Previous coverage noted TOI-561 b’s unusual age and composition, reinforcing the notion that rocky planets have formed over a long span in the Milky Way.

The study’s findings were published in The Astrophysical Journal Letters on December 11.

The results challenge the notion that small, highly irradiated planets cannot retain atmospheres and provide insights into early-universe planet formation.

This work marks a significant step in understanding atmospheres on small, close-in rocky planets and revises assumptions about atmospheric retention under strong stellar radiation.

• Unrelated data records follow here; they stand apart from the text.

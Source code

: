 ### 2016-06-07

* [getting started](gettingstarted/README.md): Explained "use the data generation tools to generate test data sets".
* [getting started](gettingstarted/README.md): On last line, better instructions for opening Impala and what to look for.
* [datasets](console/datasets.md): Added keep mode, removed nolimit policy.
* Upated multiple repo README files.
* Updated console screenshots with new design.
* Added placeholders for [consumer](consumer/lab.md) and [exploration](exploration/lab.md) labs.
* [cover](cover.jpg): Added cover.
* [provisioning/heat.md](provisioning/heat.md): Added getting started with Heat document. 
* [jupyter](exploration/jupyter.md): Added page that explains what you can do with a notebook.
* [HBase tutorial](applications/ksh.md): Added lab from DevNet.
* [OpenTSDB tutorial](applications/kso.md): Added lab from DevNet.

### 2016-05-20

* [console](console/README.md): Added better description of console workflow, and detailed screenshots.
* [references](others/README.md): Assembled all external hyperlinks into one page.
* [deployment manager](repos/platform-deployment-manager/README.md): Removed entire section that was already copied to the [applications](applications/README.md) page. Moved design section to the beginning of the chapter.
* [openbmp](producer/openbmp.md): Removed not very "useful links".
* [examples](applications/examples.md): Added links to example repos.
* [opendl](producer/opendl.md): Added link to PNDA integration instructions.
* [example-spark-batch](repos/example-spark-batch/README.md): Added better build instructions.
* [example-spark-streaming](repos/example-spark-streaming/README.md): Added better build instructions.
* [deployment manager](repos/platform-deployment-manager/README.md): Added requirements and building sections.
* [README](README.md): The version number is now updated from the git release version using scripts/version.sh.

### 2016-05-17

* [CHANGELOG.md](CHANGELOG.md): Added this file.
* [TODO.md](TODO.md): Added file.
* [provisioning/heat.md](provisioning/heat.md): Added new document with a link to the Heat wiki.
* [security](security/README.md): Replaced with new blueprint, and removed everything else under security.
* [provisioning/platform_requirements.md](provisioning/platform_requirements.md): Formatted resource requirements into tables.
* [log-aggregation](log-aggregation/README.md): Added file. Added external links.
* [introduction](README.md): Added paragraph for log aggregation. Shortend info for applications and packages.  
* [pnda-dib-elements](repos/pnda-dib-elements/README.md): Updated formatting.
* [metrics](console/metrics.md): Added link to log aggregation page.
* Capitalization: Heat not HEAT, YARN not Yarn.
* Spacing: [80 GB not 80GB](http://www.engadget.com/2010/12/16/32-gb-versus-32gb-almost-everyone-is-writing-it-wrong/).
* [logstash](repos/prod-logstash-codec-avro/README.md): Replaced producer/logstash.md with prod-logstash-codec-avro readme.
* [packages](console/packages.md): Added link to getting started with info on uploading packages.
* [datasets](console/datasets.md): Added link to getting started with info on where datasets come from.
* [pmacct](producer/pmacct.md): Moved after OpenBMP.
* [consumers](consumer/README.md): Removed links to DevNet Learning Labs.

Possible formation and environmental scenarios include an iron-poor mantle, heat transfer via a thick atmosphere, and a magma ocean interacting with atmospheric gases, implying ongoing interior–atmosphere exchange.

TOI-561 b is about 1.45 Earth radii, roughly three Earth masses, classed as a super-Earth and believed to be around 10 billion years old.

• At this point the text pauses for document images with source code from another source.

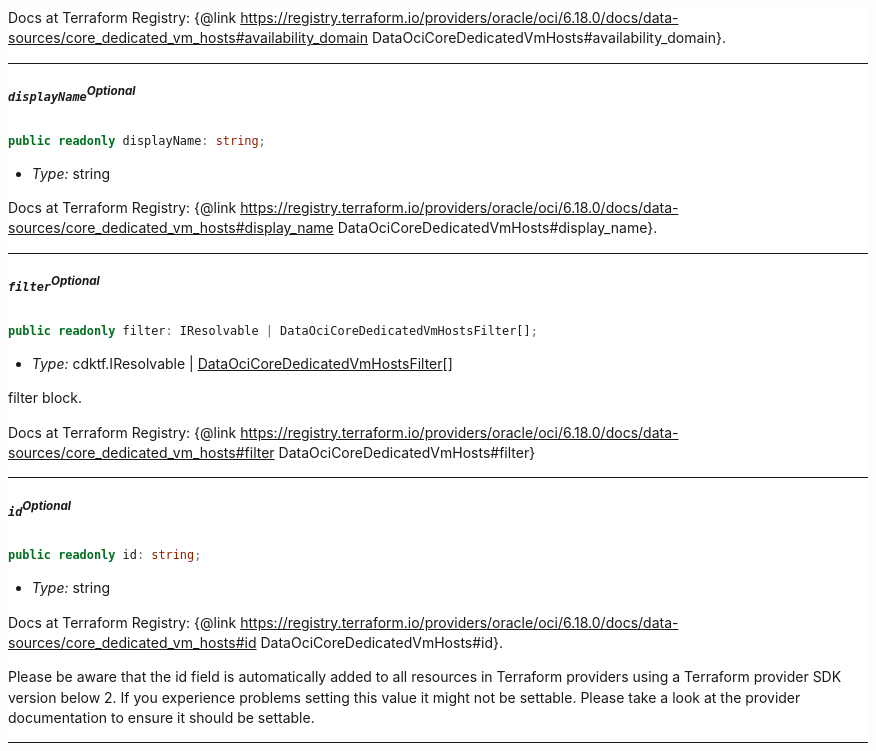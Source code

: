 Docs at Terraform Registry: {@link https://registry.terraform.io/providers/oracle/oci/6.18.0/docs/data-sources/core_dedicated_vm_hosts#availability_domain DataOciCoreDedicatedVmHosts#availability_domain}.

---

##### `displayName`<sup>Optional</sup> <a name="displayName" id="rhizo-co-terraform-provider-oci.dataOciCoreDedicatedVmHosts.DataOciCoreDedicatedVmHostsConfig.property.displayName"></a>

```typescript
public readonly displayName: string;
```

- *Type:* string

Docs at Terraform Registry: {@link https://registry.terraform.io/providers/oracle/oci/6.18.0/docs/data-sources/core_dedicated_vm_hosts#display_name DataOciCoreDedicatedVmHosts#display_name}.

---

##### `filter`<sup>Optional</sup> <a name="filter" id="rhizo-co-terraform-provider-oci.dataOciCoreDedicatedVmHosts.DataOciCoreDedicatedVmHostsConfig.property.filter"></a>

```typescript
public readonly filter: IResolvable | DataOciCoreDedicatedVmHostsFilter[];
```

- *Type:* cdktf.IResolvable | <a href="#rhizo-co-terraform-provider-oci.dataOciCoreDedicatedVmHosts.DataOciCoreDedicatedVmHostsFilter">DataOciCoreDedicatedVmHostsFilter</a>[]

filter block.

Docs at Terraform Registry: {@link https://registry.terraform.io/providers/oracle/oci/6.18.0/docs/data-sources/core_dedicated_vm_hosts#filter DataOciCoreDedicatedVmHosts#filter}

---

##### `id`<sup>Optional</sup> <a name="id" id="rhizo-co-terraform-provider-oci.dataOciCoreDedicatedVmHosts.DataOciCoreDedicatedVmHostsConfig.property.id"></a>

```typescript
public readonly id: string;
```

- *Type:* string

Docs at Terraform Registry: {@link https://registry.terraform.io/providers/oracle/oci/6.18.0/docs/data-sources/core_dedicated_vm_hosts#id DataOciCoreDedicatedVmHosts#id}.

Please be aware that the id field is automatically added to all resources in Terraform providers using a Terraform provider SDK version below 2.
If you experience problems setting this value it might not be settable. Please take a look at the provider documentation to ensure it should be settable.

---
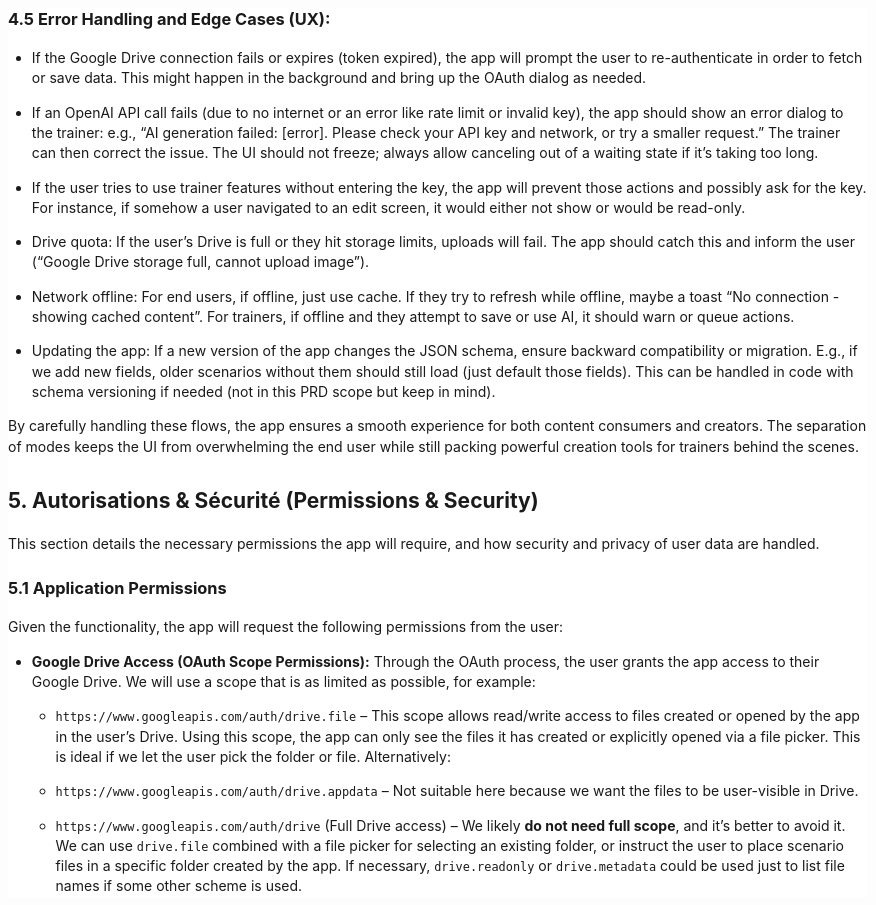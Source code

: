 ### **4.5 Error Handling and Edge Cases (UX):**

* If the Google Drive connection fails or expires (token expired), the app will prompt the user to re-authenticate in order to fetch or save data. This might happen in the background and bring up the OAuth dialog as needed.

* If an OpenAI API call fails (due to no internet or an error like rate limit or invalid key), the app should show an error dialog to the trainer: e.g., “AI generation failed: \[error\]. Please check your API key and network, or try a smaller request.” The trainer can then correct the issue. The UI should not freeze; always allow canceling out of a waiting state if it’s taking too long.

* If the user tries to use trainer features without entering the key, the app will prevent those actions and possibly ask for the key. For instance, if somehow a user navigated to an edit screen, it would either not show or would be read-only.

* Drive quota: If the user’s Drive is full or they hit storage limits, uploads will fail. The app should catch this and inform the user (“Google Drive storage full, cannot upload image”).

* Network offline: For end users, if offline, just use cache. If they try to refresh while offline, maybe a toast “No connection \- showing cached content”. For trainers, if offline and they attempt to save or use AI, it should warn or queue actions.

* Updating the app: If a new version of the app changes the JSON schema, ensure backward compatibility or migration. E.g., if we add new fields, older scenarios without them should still load (just default those fields). This can be handled in code with schema versioning if needed (not in this PRD scope but keep in mind).

By carefully handling these flows, the app ensures a smooth experience for both content consumers and creators. The separation of modes keeps the UI from overwhelming the end user while still packing powerful creation tools for trainers behind the scenes.

## **5\. Autorisations & Sécurité (Permissions & Security)**

This section details the necessary permissions the app will require, and how security and privacy of user data are handled.

### **5.1 Application Permissions**

Given the functionality, the app will request the following permissions from the user:

* **Google Drive Access (OAuth Scope Permissions):** Through the OAuth process, the user grants the app access to their Google Drive. We will use a scope that is as limited as possible, for example:

  * `https://www.googleapis.com/auth/drive.file` – This scope allows read/write access to files created or opened by the app in the user’s Drive. Using this scope, the app can only see the files it has created or explicitly opened via a file picker. This is ideal if we let the user pick the folder or file. Alternatively:

  * `https://www.googleapis.com/auth/drive.appdata` – Not suitable here because we want the files to be user-visible in Drive.

  * `https://www.googleapis.com/auth/drive` (Full Drive access) – We likely **do not need full scope**, and it’s better to avoid it. We can use `drive.file` combined with a file picker for selecting an existing folder, or instruct the user to place scenario files in a specific folder created by the app. If necessary, `drive.readonly` or `drive.metadata` could be used just to list file names if some other scheme is used.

NASA’s James Webb Space Telescope’s NIRSpec observations of TOI-561 b show a dayside cooler than bare-rock models would predict, indicating a volatile-rich atmosphere that absorbs and redistributes heat across the planet.

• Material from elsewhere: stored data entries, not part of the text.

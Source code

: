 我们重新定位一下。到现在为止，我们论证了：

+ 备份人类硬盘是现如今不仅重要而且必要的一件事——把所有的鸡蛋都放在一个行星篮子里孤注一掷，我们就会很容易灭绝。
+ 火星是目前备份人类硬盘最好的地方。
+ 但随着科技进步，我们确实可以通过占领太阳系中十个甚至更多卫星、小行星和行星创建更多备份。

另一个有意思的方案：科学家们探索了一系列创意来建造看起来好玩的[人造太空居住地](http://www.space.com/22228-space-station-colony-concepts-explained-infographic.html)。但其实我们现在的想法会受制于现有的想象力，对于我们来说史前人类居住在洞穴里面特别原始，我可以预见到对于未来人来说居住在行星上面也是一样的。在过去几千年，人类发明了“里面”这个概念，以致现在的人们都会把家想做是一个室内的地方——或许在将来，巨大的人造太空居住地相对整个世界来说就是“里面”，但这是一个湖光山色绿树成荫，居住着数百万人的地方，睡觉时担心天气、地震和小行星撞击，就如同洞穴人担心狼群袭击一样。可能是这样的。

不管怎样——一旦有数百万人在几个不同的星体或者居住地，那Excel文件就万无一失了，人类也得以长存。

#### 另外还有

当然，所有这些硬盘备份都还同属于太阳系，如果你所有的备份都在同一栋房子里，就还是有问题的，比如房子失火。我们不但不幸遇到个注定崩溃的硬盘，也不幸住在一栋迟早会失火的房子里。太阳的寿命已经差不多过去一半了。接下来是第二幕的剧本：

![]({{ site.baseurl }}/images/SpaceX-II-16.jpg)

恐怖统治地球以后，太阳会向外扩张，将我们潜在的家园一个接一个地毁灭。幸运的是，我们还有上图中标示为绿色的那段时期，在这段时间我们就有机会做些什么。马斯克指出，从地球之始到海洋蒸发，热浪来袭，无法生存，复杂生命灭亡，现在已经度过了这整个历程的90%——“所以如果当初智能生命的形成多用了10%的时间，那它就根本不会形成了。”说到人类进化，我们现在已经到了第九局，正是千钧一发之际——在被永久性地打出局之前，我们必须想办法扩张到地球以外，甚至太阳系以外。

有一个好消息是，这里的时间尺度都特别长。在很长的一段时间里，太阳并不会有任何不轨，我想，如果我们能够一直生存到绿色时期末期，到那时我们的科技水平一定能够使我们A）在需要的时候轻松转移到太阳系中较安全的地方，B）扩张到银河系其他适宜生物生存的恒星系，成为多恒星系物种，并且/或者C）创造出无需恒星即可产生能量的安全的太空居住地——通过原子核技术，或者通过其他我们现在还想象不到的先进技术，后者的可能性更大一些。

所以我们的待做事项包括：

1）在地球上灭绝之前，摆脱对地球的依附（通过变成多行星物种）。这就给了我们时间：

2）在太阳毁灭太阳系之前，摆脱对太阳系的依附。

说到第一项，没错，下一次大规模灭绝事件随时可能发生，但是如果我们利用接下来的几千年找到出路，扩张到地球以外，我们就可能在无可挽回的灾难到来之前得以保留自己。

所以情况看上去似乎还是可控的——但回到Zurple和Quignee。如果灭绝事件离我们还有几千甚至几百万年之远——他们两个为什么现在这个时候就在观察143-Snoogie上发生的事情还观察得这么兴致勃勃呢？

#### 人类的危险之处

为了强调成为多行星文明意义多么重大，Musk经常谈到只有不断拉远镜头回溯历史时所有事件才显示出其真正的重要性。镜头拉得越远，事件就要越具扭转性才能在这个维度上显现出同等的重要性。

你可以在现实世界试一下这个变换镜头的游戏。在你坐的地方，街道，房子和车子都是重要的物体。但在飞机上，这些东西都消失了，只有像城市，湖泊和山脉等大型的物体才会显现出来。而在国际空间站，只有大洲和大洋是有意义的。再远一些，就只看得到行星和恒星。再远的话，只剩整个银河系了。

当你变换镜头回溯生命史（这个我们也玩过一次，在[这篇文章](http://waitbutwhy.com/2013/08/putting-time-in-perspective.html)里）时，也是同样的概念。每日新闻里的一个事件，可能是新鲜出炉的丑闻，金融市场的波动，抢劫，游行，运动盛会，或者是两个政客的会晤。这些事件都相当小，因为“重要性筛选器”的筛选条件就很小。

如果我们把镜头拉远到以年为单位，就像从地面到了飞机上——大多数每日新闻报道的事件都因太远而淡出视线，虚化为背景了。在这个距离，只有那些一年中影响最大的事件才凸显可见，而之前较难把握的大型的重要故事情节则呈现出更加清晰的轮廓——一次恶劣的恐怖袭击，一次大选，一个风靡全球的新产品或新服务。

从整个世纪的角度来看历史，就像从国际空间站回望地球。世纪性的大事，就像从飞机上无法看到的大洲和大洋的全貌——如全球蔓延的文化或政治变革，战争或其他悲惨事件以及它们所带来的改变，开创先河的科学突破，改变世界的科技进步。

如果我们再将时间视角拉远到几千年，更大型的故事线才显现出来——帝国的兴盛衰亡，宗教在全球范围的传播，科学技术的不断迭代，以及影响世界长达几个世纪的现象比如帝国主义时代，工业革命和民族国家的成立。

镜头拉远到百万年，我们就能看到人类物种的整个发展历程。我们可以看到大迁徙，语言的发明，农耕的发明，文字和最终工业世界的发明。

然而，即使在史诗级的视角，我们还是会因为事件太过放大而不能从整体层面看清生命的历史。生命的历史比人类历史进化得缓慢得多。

Webb data suggest TOI-561 b may retain a thick atmosphere, challenging the idea that ultra-short-period rocky planets cannot host substantial atmospheres.

The research was led by Johanna Teske of the Carnegie Earth and Planets Laboratory, with co-authors Anjali Piette and Tim Lichtenberg.

Researchers propose the atmosphere could be replenished over time, enabling studies of interiors and geological activity on extremely hot rocky planets through their atmospheres.

TOI-561 b is described as a “wet lava ball,” highlighting the exchange between molten surface processes and atmospheric gases.

The cooler dayside temperature, consistent with a global magma ocean interacting with atmospheric gases, points to a dynamic exchange between surface magma and the atmosphere.